The emphasis has been on pushing players, providing them with regular feedback and a platform for interaction with first-teamers who have been through the pathway.

One ball mastery test, for example, involves a minute of alternate keepie-uppies with a tennis ball. It's one what Levey calls a “level 2 drill” out of 10 but is actually much more difficult than that.

“The reason we put it at level two is because it's a really hard challenge and it allows them really early on to understand what practice is. It's harder than level three, level four and level five and we have been asked why is it level two and it's because it makes them understand what it takes. We've had to be creative on top of that.

“The first-team players were magnificent. We didn't want it to be touristy, something you could just read in a match programme or Wikipedia. This is about things that relate to players, the hard times, their setbacks, how do you overcome them, how much practice did they do.

“We had Connor McLennan and Dean Campbell with our pre-Academy kids and it was great for them to come out and say 'the work that you are doing now is the work that we did at your age'. We have league tables that go out every Monday. That is not something that we are pushing kids to climb because every kid during lockdown has got a unique experience.

“Some players are driven by that competition and climbing a level, some are driven by being at the very top but there might be someone near the bottom of one of those tables who could be compared to a guy who is trying to get into the special forces – he's at the back of the pack and his lungs are bleeding but he might be on level 1 or level 2 of our programme and he might have put in more effort to get that stage than someone at the top has.”

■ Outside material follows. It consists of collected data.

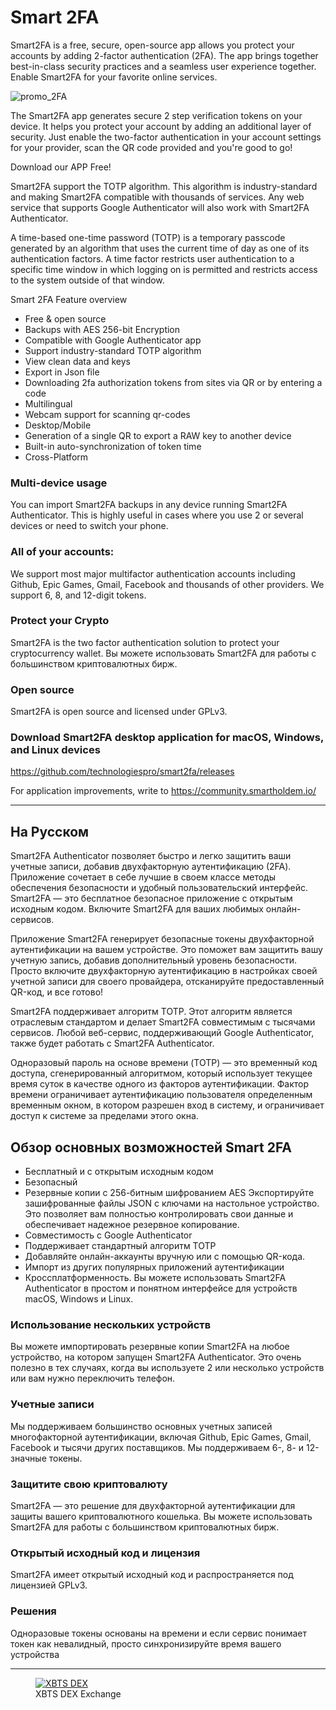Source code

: # Smart 2FA

Smart2FA is a free, secure, open-source app allows you protect your accounts by adding 2-factor authentication (2FA). The app brings together best-in-class security practices and a seamless user experience together. Enable Smart2FA for your favorite online services.

![promo_2FA](https://user-images.githubusercontent.com/9394904/178302234-12e6d562-0f02-4846-8d13-5e06b3086d4c.png)

The Smart2FA app generates secure 2 step verification tokens on your device. It helps you protect your account by adding an additional layer of security. Just enable the two-factor authentication in your account settings for your provider, scan the QR code provided and you're good to go!

Download our APP Free!

Smart2FA support the TOTP algorithm. This algorithm is industry-standard and making Smart2FA compatible with thousands of services. Any web service that supports Google Authenticator will also work with Smart2FA Authenticator.

A time-based one-time password (TOTP) is a temporary passcode generated by an algorithm that uses the current time of day as one of its authentication factors. A time factor restricts user authentication to a specific time window in which logging on is permitted and restricts access to the system outside of that window.

Smart 2FA Feature overview

- Free & open source
- Backups with AES 256-bit Encryption
- Compatible with Google Authenticator app
- Support industry-standard TOTP algorithm
- View clean data and keys
- Export in Json file
- Downloading 2fa authorization tokens from sites via QR or by entering a code
- Multilingual
- Webcam support for scanning qr-codes
- Desktop/Mobile
- Generation of a single QR to export a RAW key to another device
- Built-in auto-synchronization of token time
- Cross-Platform

### Multi-device usage
You can import Smart2FA backups in any device running Smart2FA Authenticator. This is highly useful in cases where you use 2 or several devices or need to switch your phone.

### All of your accounts:
We support most major multifactor authentication accounts including Github, Epic Games, Gmail, Facebook and thousands of other providers. We support 6, 8, and 12-digit tokens.

### Protect your Crypto
Smart2FA is the two factor authentication solution to protect your cryptocurrency wallet. Вы можете использовать Smart2FA для работы с большинством криптовалютных бирж.

### Open source
Smart2FA is open source and licensed under GPLv3.

### Download Smart2FA desktop application for macOS, Windows, and Linux devices
https://github.com/technologiespro/smart2fa/releases

For application improvements, write to https://community.smartholdem.io/

---

## На Русском

Smart2FA Authenticator позволяет быстро и легко защитить ваши учетные записи, добавив двухфакторную аутентификацию (2FA). Приложение сочетает в себе лучшие в своем классе методы обеспечения безопасности и удобный пользовательский интерфейс. Smart2FA — это бесплатное безопасное приложение с открытым исходным кодом.  Включите Smart2FA для ваших любимых онлайн-сервисов.

Приложение Smart2FA генерирует безопасные токены двухфакторной аутентификации на вашем устройстве. Это поможет вам защитить вашу учетную запись, добавив дополнительный уровень безопасности. Просто включите двухфакторную аутентификацию в настройках своей учетной записи для своего провайдера, отсканируйте предоставленный QR-код, и все готово!

Smart2FA поддерживает алгоритм TOTP. Этот алгоритм является отраслевым стандартом и делает Smart2FA совместимым с тысячами сервисов. Любой веб-сервис, поддерживающий Google Authenticator, также будет работать с Smart2FA Authenticator.

Одноразовый пароль на основе времени (TOTP) — это временный код доступа, сгенерированный алгоритмом, который использует текущее время суток в качестве одного из факторов аутентификации. Фактор времени ограничивает аутентификацию пользователя определенным временным окном, в котором разрешен вход в систему, и ограничивает доступ к системе за пределами этого окна.

## Обзор основных возможностей Smart 2FA

- Бесплатный и с открытым исходным кодом
- Безопасный
- Резервные копии с 256-битным шифрованием AES
  Экспортируйте зашифрованные файлы JSON с ключами на настольное устройство. Это позволяет вам полностью контролировать свои данные и обеспечивает надежное резервное копирование.
- Совместимость с Google Authenticator
- Поддерживает стандартный алгоритм TOTP
- Добавляйте онлайн-аккаунты вручную или с помощью QR-кода.
- Импорт из других популярных приложений аутентификации
- Кроссплатформенность. Вы можете использовать Smart2FA Authenticator в простом и понятном интерфейсе для устройств macOS, Windows и Linux.

### Использование нескольких устройств
Вы можете импортировать резервные копии Smart2FA на любое устройство, на котором запущен Smart2FA Authenticator. Это очень полезно в тех случаях, когда вы используете 2 или несколько устройств или вам нужно переключить телефон.

### Учетные записи
Мы поддерживаем большинство основных учетных записей многофакторной аутентификации, включая Github, Epic Games, Gmail, Facebook и тысячи других поставщиков. Мы поддерживаем 6-, 8- и 12-значные токены.

### Защитите свою криптовалюту
Smart2FA — это решение для двухфакторной аутентификации для защиты вашего криптовалютного кошелька. Вы можете использовать Smart2FA для работы с большинством криптовалютных бирж.

### Открытый исходный код и лицензия
Smart2FA имеет открытый исходный код и распространяется под лицензией GPLv3.

### Решения
Одноразовые токены основаны на времени и если сервис понимает токен как невалидный, просто синхронизируйте время вашего устройства

---

<figure>
<a href="https://xbts.io">
  <img
  src="https://user-images.githubusercontent.com/9394904/178296762-e36a53a1-3f1b-4b76-a13b-1ff079a8e1b9.svg"
  alt="XBTS DEX" title="XBTS Cross-Chain DEX"/>
</a>

<br/>

<figcaption>XBTS DEX Exchange</figcaption>
</figure>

Ultimately, Levey says children have been forced to think on their feet. In a domain where coaches are always mindful of coaching creativity out of kids, their methods have actually fostered greater freedom of thought.

“[For] some of the challenges we've got, the kids have had to go to car parks that are empty or find walls that they can at the side of a school building and some of them are going out on a bike at a young age, taking a phone with them and they go until the battery runs out.”

“We've gone back to the days of what kids used to do and I don't think kids fully appreciated what real practice was and as coaches we haven't appreciated what kids are capable of. We are going to come out of this with so many more competent two-footed players than our academy has ever had.

“We asked these young people to write down their 12-week lockdown experiences and some of the stuff in there would bring a tear to your eye, in terms of the family values that they have learned to understand, what they say about the relationships they have built with brothers and sisters and how they have come together, what the football club has meant to them during this time.”

For all the negative connotations associated with lockdown, Aberdeen's youth academy made the experience positive. For Sarah and Rory Phillips, who commute an hour from Angus each time there is a training session in Aberdeen, it was summed up thus: “Rory actually said about four weeks into it 'do you know, mum, I have always had team-mates at Aberdeen but I feel as if I have got friends now' and I thought that was so powerful, for me as a parent I thought 'gosh'. It was so easy to think of the lockdown as a negative experience on the whole but I just don't think Aberdeen have done that at all, they've managed to turn it on its head.”